Stored data entries:
"""
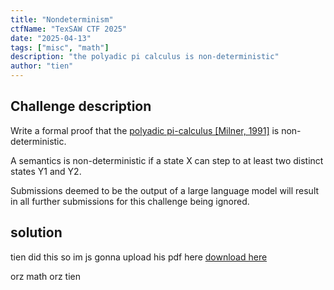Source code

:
 ```yaml
---
title: "Nondeterminism"
ctfName: "TexSAW CTF 2025"
date: "2025-04-13"
tags: ["misc", "math"]
description: "the polyadic pi calculus is non-deterministic"
author: "tien"
---
```


## Challenge description

Write a formal proof that the [polyadic pi-calculus [Milner, 1991]](https://era.ed.ac.uk/handle/1842/6050) is non-deterministic.

A semantics is non-deterministic if a state X can step to at least two distinct states Y1 and Y2.

Submissions deemed to be the output of a large language model will result in all further submissions for this challenge being ignored.

## solution

tien did this so im js gonna upload his pdf here
[download here](/api/writeup-assets/texsaw2025/nondeterminism/nondeterminism.pdf)

orz math orz tien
"""
• Work task
In transcribing the lines above, omit the images and keep all else exact.

• Problem solution
Source code

:
 ```yaml
---
title: "Nondeterminism"
ctfName: "TexSAW CTF 2025"
date: "2025-04-13"
tags: ["misc", "math"]
description: "the polyadic pi calculus is non-deterministic"
author: "tien"
---
```


## Challenge description

Write a formal proof that the [polyadic pi-calculus [Milner, 1991]](https://era.ed.ac.uk/handle/1842/6050) is non-deterministic.

A semantics is non-deterministic if a state X can step to at least two distinct states Y1 and Y2.

Submissions deemed to be the output of a large language model will result in all further submissions for this challenge being ignored.

## solution

tien did this so im js gonna upload his pdf here
[download here](/api/writeup-assets/texsaw2025/nondeterminism/nondeterminism.pdf)

orz math orz tien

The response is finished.